Aviation Week // November 16, 2014

A pair of Lockheed Martin F-35Cs have completed their first series of arrested landings and catapult takeoffs from the carrier USS Nimitz this month, marking the start of the developmental test program for the U.S. Navy’s first stealthy piloted aircraft.

The seaborne takeoffs and landings mark a historic achievement for the $400 billion project after a summer marred with disappointments—a Pratt & Whitney F135 engine fire prompted an emergency egress from an F-35A in June that then caused the program to scrap plans for its international debut in the U.K. and put flight-testing 45 days behind schedule.

The apparent success of these carrier trials will also likely bring more visible support from the Navy, which has historically been conservative in planning for the F-35 purchases while continuing to advocate for more buys of Boeing F/A-18E/Fs.

Testing began on Nov. 3, when the first F-35C, CF-03 from Navy Air Test and Evaluation Sqdn. VX-23, touched down at 12:18 p.m. local time after flying to the carrier from MCAS Yuma, Arizona. Flown by Navy test pilot Cmdr. Tony “Brick” Wilson, the aircraft first made a low approach and overshoot, followed by a touch-and-go with the tailhook retracted. Finally, with an F/A-18F as chase, Wilson brought the F-35C in for the first arrested landing. A second aircraft, CF-05 flown by Lt. Cmdr. Ted “Dutch” Dyckman, arrived less than 1 hr. later and landed successfully at 13:11 p.m.
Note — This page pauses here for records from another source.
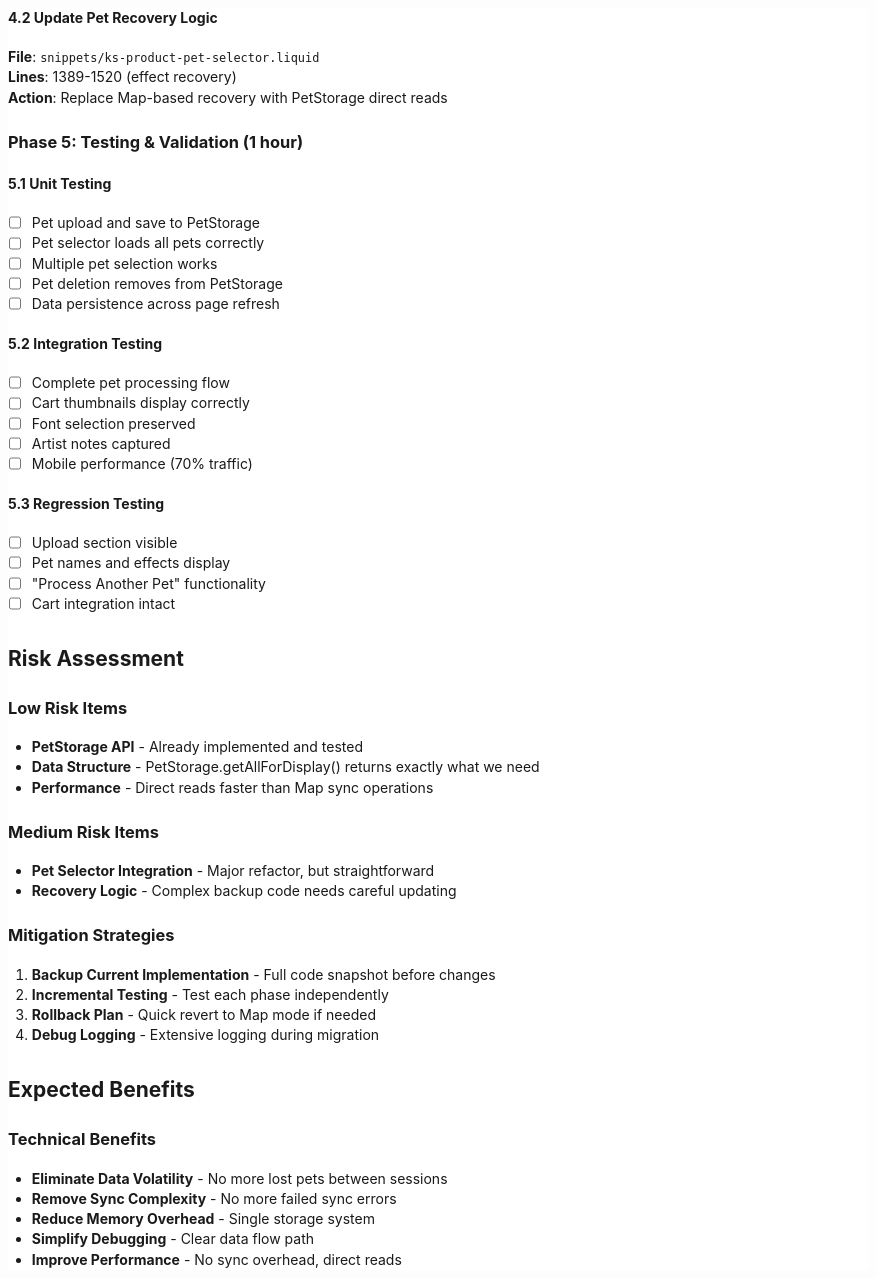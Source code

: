 #### 4.2 Update Pet Recovery Logic
**File**: `snippets/ks-product-pet-selector.liquid`  
**Lines**: 1389-1520 (effect recovery)  
**Action**: Replace Map-based recovery with PetStorage direct reads

### Phase 5: Testing & Validation (1 hour)

#### 5.1 Unit Testing
- [ ] Pet upload and save to PetStorage
- [ ] Pet selector loads all pets correctly  
- [ ] Multiple pet selection works
- [ ] Pet deletion removes from PetStorage
- [ ] Data persistence across page refresh

#### 5.2 Integration Testing  
- [ ] Complete pet processing flow
- [ ] Cart thumbnails display correctly
- [ ] Font selection preserved
- [ ] Artist notes captured
- [ ] Mobile performance (70% traffic)

#### 5.3 Regression Testing
- [ ] Upload section visible
- [ ] Pet names and effects display
- [ ] "Process Another Pet" functionality
- [ ] Cart integration intact

## Risk Assessment

### Low Risk Items
- **PetStorage API** - Already implemented and tested
- **Data Structure** - PetStorage.getAllForDisplay() returns exactly what we need
- **Performance** - Direct reads faster than Map sync operations

### Medium Risk Items  
- **Pet Selector Integration** - Major refactor, but straightforward
- **Recovery Logic** - Complex backup code needs careful updating

### Mitigation Strategies
1. **Backup Current Implementation** - Full code snapshot before changes
2. **Incremental Testing** - Test each phase independently  
3. **Rollback Plan** - Quick revert to Map mode if needed
4. **Debug Logging** - Extensive logging during migration

## Expected Benefits

### Technical Benefits
- **Eliminate Data Volatility** - No more lost pets between sessions
- **Remove Sync Complexity** - No more failed sync errors
- **Reduce Memory Overhead** - Single storage system  
- **Simplify Debugging** - Clear data flow path
- **Improve Performance** - No sync overhead, direct reads
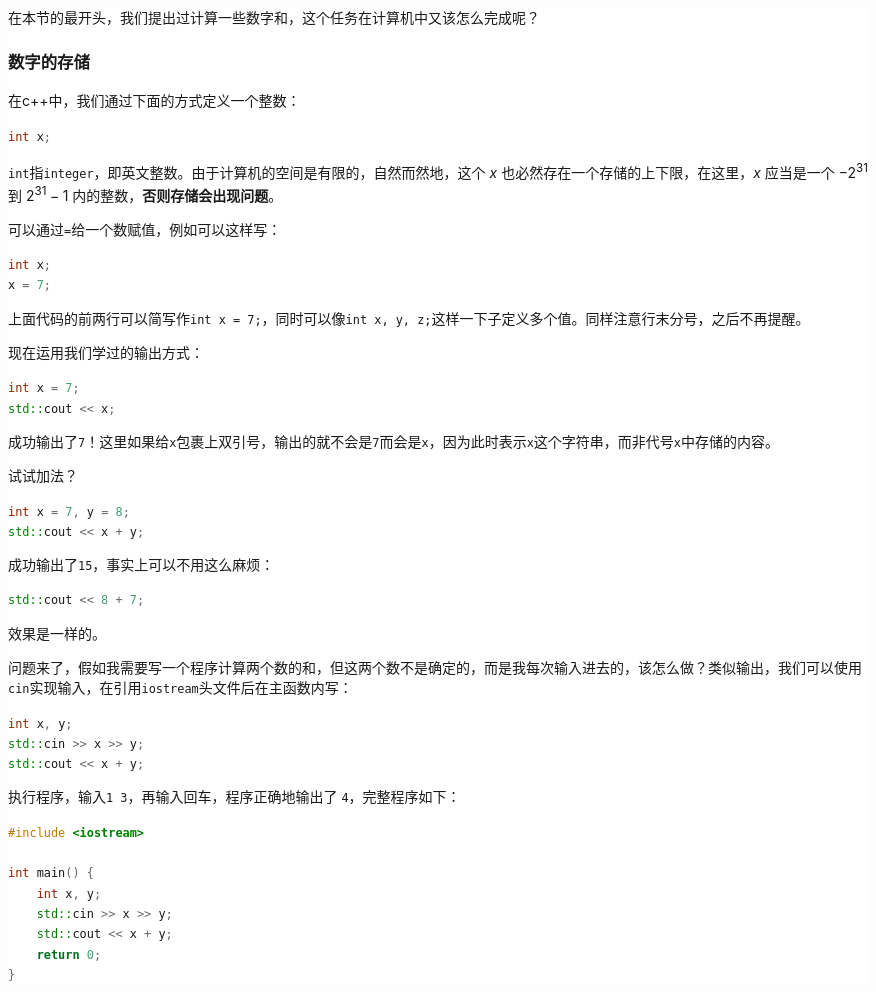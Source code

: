 在本节的最开头，我们提出过计算一些数字和，这个任务在计算机中又该怎么完成呢？

### 数字的存储

在c++中，我们通过下面的方式定义一个整数：

```cpp
int x;
```

`int`指`integer`，即英文整数。由于计算机的空间是有限的，自然而然地，这个 $x$ 也必然存在一个存储的上下限，在这里，$x$ 应当是一个 $-2^{31}$ 到 $2^{31}-1$ 内的整数，**否则存储会出现问题**。

可以通过`=`给一个数赋值，例如可以这样写：
```cpp
int x;
x = 7;
```

上面代码的前两行可以简写作`int x = 7;`，同时可以像`int x, y, z;`这样一下子定义多个值。同样注意行末分号，之后不再提醒。

现在运用我们学过的输出方式：

```cpp
int x = 7;
std::cout << x;
```

成功输出了`7`！这里如果给`x`包裹上双引号，输出的就不会是`7`而会是`x`，因为此时表示`x`这个字符串，而非代号`x`中存储的内容。

试试加法？

```cpp
int x = 7, y = 8;
std::cout << x + y;
```

成功输出了`15`，事实上可以不用这么麻烦：

```cpp
std::cout << 8 + 7;
```

效果是一样的。

问题来了，假如我需要写一个程序计算两个数的和，但这两个数不是确定的，而是我每次输入进去的，该怎么做？类似输出，我们可以使用`cin`实现输入，在引用`iostream`头文件后在主函数内写：

```cpp
int x, y;
std::cin >> x >> y;
std::cout << x + y;
```

执行程序，输入`1 3`，再输入回车，程序正确地输出了 `4`，完整程序如下：

```cpp
#include <iostream>

int main() {
    int x, y;
    std::cin >> x >> y;
    std::cout << x + y;
    return 0;
}
```
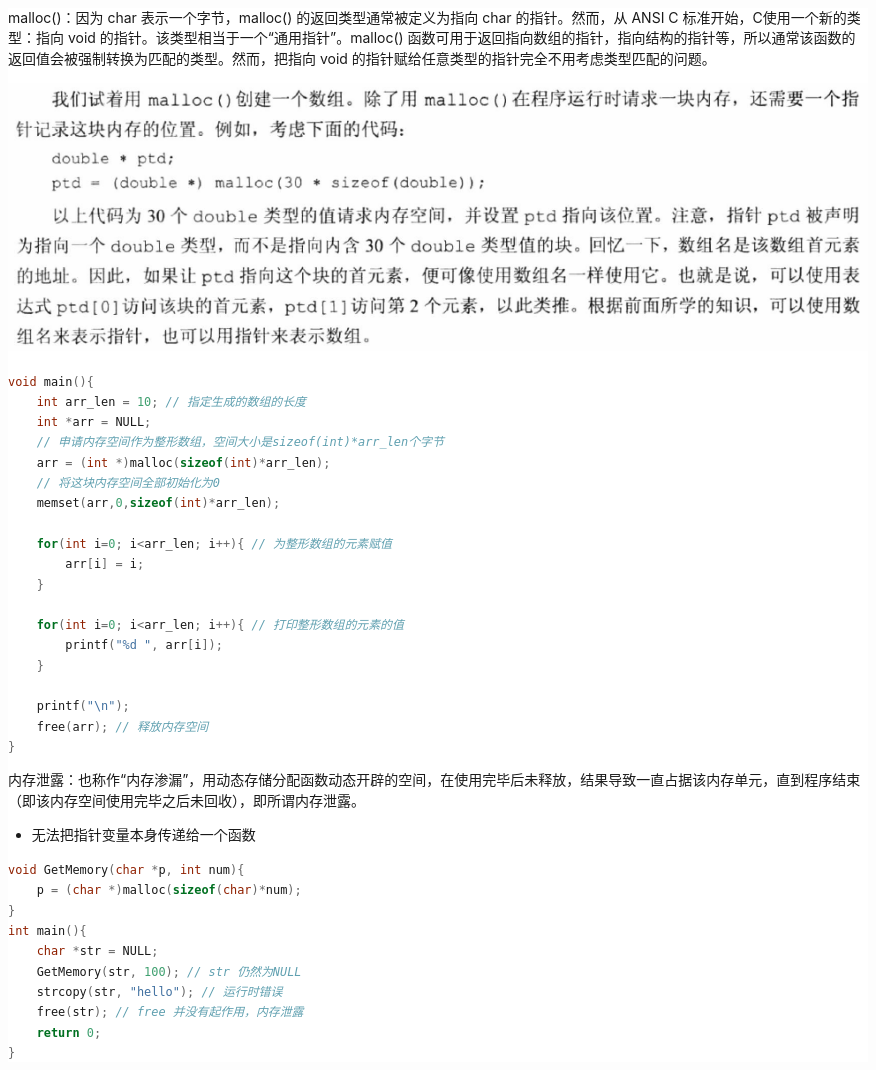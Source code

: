 malloc()：因为 char 表示一个字节，malloc() 的返回类型通常被定义为指向 char 的指针。然而，从 ANSI C 标准开始，C使用一个新的类型：指向 void 的指针。该类型相当于一个“通用指针”。malloc() 函数可用于返回指向数组的指针，指向结构的指针等，所以通常该函数的返回值会被强制转换为匹配的类型。然而，把指向 void 的指针赋给任意类型的指针完全不用考虑类型匹配的问题。

![1500206358594](images/1500206358594.png)

```c
void main(){
  	int arr_len = 10; // 指定生成的数组的长度
	int *arr = NULL;
	// 申请内存空间作为整形数组，空间大小是sizeof(int)*arr_len个字节
	arr = (int *)malloc(sizeof(int)*arr_len);
	// 将这块内存空间全部初始化为0
	memset(arr,0,sizeof(int)*arr_len);
	
	for(int i=0; i<arr_len; i++){ // 为整形数组的元素赋值
	  	arr[i] = i;
	}
	
	for(int i=0; i<arr_len; i++){ // 打印整形数组的元素的值
	  	printf("%d ", arr[i]);
	}
	
	printf("\n");
	free(arr); // 释放内存空间
}
```

内存泄露：也称作“内存渗漏”，用动态存储分配函数动态开辟的空间，在使用完毕后未释放，结果导致一直占据该内存单元，直到程序结束（即该内存空间使用完毕之后未回收），即所谓内存泄露。

- 无法把指针变量本身传递给一个函数

```c
void GetMemory(char *p, int num){
  	p = (char *)malloc(sizeof(char)*num);
}
int main(){
  	char *str = NULL;
  	GetMemory(str, 100); // str 仍然为NULL
  	strcopy(str, "hello"); // 运行时错误
  	free(str); // free 并没有起作用，内存泄露
  	return 0;
}
```
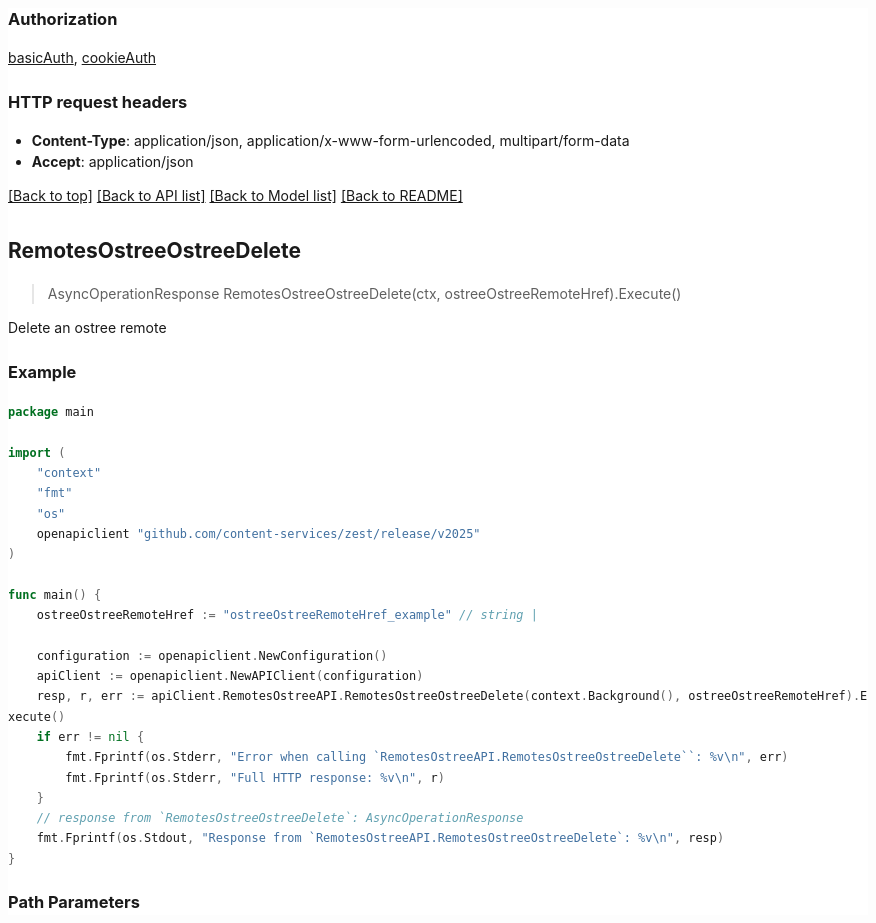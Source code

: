 ### Authorization

[basicAuth](../README.md#basicAuth), [cookieAuth](../README.md#cookieAuth)

### HTTP request headers

- **Content-Type**: application/json, application/x-www-form-urlencoded, multipart/form-data
- **Accept**: application/json

[[Back to top]](#) [[Back to API list]](../README.md#documentation-for-api-endpoints)
[[Back to Model list]](../README.md#documentation-for-models)
[[Back to README]](../README.md)


## RemotesOstreeOstreeDelete

> AsyncOperationResponse RemotesOstreeOstreeDelete(ctx, ostreeOstreeRemoteHref).Execute()

Delete an ostree remote



### Example

```go
package main

import (
	"context"
	"fmt"
	"os"
	openapiclient "github.com/content-services/zest/release/v2025"
)

func main() {
	ostreeOstreeRemoteHref := "ostreeOstreeRemoteHref_example" // string | 

	configuration := openapiclient.NewConfiguration()
	apiClient := openapiclient.NewAPIClient(configuration)
	resp, r, err := apiClient.RemotesOstreeAPI.RemotesOstreeOstreeDelete(context.Background(), ostreeOstreeRemoteHref).Execute()
	if err != nil {
		fmt.Fprintf(os.Stderr, "Error when calling `RemotesOstreeAPI.RemotesOstreeOstreeDelete``: %v\n", err)
		fmt.Fprintf(os.Stderr, "Full HTTP response: %v\n", r)
	}
	// response from `RemotesOstreeOstreeDelete`: AsyncOperationResponse
	fmt.Fprintf(os.Stdout, "Response from `RemotesOstreeAPI.RemotesOstreeOstreeDelete`: %v\n", resp)
}
```

### Path Parameters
With media and senior defense officials watching from the ship’s Vulture’s Row, both aircraft made highly stable approaches and trapped firmly on the third of the Nimitz’s four arrestor wires. Touchdown between the second and third wires is considered the optimum for carrier landings. With no “bolters” in the first week of testing, a redesign of the F-35C’s tailhook, which failed repeatedly in ground testing three years ago, appears to be sound. A bolter is when a pilot touches down on the deck with the hook deployed, but has to accelerate and fly off again after it fails to snag the arresting wire. The redesign added stronger dampening to the hook to keep it from bouncing on deck upon touchdown. It also sharpened the hook for a better scoop under the wire. Having contributed to the delayed start of carrier trials, the performance of the redesigned hook was a significant watch item. “It’s a little bit different of a design, and obviously it works,” says U.S. Pacific Fleet, Naval Air Forces Cmdr., Vice Adm. David Buss.